## Assignment
Both the line containing "(report PDFs) |" and the line containing "Limited (report-based) |" belong to the span. Output exactly that span from the listing below, and nothing outside it.

==== Listed records

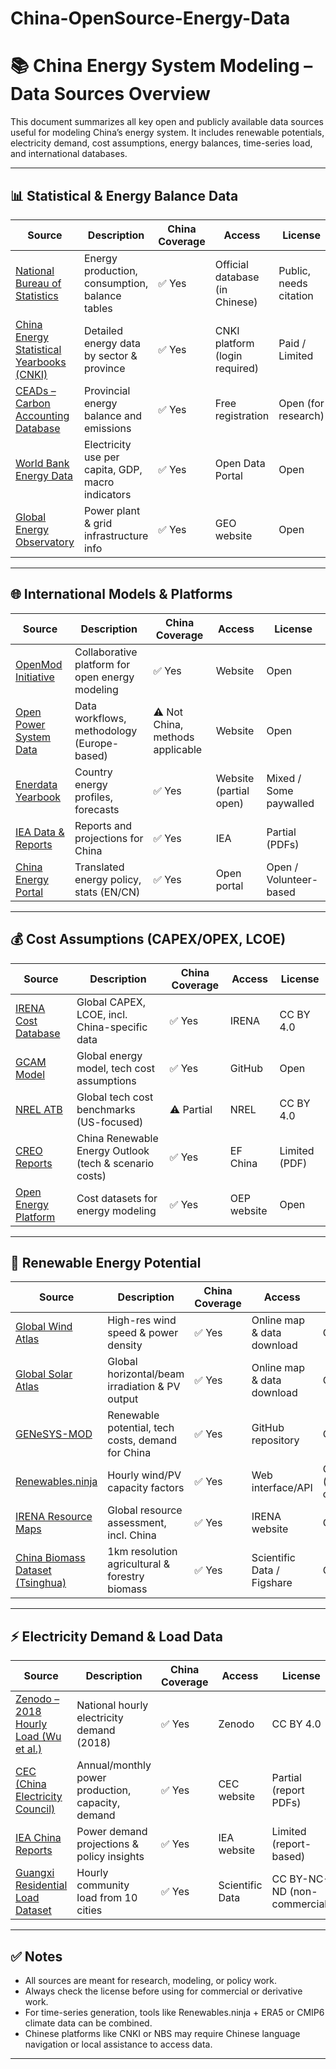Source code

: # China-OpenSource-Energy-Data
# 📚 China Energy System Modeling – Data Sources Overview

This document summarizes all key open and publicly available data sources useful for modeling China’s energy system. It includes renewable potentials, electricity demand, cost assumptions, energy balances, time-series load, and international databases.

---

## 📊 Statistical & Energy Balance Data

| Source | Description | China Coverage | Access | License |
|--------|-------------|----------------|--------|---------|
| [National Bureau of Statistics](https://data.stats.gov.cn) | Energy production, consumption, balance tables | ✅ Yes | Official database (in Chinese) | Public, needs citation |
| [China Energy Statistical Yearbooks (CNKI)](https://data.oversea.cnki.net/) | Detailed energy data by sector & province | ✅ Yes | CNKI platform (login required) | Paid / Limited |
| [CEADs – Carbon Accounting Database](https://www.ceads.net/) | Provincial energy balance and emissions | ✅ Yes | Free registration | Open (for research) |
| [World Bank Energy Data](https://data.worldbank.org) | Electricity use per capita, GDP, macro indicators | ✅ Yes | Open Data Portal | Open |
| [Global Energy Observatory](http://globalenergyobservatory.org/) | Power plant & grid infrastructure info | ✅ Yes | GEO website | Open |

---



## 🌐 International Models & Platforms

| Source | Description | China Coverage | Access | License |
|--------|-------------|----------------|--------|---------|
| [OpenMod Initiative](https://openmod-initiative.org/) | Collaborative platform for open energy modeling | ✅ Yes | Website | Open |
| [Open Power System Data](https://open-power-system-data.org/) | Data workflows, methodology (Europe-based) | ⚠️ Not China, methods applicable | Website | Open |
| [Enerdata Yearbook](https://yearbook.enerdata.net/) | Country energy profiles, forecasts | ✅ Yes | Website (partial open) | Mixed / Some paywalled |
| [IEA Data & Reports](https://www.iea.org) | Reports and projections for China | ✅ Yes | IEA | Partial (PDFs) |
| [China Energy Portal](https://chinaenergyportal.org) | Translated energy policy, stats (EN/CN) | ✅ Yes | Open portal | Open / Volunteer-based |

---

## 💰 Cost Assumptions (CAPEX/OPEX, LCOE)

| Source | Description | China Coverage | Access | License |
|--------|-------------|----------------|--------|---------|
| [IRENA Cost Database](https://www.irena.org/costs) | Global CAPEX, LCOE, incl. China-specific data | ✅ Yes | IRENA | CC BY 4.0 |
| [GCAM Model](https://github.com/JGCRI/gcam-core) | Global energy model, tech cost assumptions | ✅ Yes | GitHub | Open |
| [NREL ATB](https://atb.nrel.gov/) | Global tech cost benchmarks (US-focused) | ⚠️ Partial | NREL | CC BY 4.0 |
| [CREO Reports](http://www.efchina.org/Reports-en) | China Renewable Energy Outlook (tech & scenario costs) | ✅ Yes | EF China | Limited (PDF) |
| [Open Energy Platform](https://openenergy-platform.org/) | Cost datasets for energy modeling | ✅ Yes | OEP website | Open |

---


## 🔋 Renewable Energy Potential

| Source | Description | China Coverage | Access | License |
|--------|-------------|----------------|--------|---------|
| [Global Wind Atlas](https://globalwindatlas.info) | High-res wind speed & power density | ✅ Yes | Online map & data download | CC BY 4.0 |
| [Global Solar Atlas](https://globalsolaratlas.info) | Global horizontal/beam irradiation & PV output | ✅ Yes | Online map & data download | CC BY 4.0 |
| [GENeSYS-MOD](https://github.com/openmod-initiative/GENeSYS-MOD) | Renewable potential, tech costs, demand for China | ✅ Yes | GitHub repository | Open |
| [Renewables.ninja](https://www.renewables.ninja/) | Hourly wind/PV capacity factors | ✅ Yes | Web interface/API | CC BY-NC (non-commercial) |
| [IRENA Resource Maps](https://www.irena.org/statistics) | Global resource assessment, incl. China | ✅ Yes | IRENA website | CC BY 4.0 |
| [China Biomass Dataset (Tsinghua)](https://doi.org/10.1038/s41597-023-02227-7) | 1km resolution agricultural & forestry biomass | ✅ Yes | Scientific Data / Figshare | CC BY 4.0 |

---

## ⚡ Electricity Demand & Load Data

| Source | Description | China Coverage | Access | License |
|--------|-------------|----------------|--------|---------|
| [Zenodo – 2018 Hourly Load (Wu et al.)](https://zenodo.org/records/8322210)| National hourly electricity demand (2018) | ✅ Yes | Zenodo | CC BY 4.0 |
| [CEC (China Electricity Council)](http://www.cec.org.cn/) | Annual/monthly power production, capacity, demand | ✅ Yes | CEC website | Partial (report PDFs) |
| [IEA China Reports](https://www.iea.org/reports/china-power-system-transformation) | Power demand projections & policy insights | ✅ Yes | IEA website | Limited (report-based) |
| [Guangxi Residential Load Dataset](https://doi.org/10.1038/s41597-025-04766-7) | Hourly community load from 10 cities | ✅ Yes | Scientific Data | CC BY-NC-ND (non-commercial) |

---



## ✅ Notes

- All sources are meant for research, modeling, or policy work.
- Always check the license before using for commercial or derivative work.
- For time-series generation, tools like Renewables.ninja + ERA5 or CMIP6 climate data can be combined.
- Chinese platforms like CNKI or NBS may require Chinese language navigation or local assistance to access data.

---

========
==== Listed records

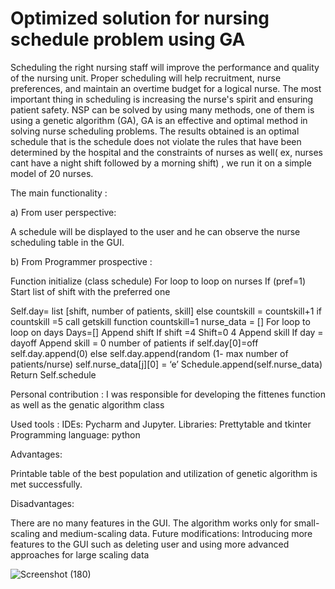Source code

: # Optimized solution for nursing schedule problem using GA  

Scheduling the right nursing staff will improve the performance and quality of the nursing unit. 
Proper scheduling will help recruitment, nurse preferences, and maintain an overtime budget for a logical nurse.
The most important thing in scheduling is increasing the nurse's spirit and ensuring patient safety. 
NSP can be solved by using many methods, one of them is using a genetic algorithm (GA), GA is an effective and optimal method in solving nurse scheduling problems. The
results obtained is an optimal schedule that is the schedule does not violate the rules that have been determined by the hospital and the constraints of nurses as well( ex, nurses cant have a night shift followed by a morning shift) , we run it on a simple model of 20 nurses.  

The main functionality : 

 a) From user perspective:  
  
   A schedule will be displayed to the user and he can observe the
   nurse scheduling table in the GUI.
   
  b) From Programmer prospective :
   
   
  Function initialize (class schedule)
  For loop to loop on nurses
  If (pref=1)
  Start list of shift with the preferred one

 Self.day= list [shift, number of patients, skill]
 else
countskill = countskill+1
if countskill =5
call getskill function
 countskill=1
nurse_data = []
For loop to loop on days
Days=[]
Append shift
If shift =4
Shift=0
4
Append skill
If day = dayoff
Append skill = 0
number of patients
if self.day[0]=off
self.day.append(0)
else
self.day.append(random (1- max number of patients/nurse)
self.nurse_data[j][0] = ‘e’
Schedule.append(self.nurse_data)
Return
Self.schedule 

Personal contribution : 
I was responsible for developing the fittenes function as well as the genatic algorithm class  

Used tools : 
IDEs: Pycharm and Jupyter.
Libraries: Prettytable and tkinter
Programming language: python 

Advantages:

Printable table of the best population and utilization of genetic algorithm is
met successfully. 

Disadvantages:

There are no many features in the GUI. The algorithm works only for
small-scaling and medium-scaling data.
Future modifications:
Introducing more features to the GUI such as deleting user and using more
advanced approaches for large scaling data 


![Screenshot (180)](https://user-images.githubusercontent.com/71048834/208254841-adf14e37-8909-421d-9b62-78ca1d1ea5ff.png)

========

## Task solution
| [CEC (China Electricity Council)](http://www.cec.org.cn/) | Annual/monthly power production, capacity, demand | ✅ Yes | CEC website | Partial (report PDFs) |
| [IEA China Reports](https://www.iea.org/reports/china-power-system-transformation) | Power demand projections & policy insights | ✅ Yes | IEA website | Limited (report-based) |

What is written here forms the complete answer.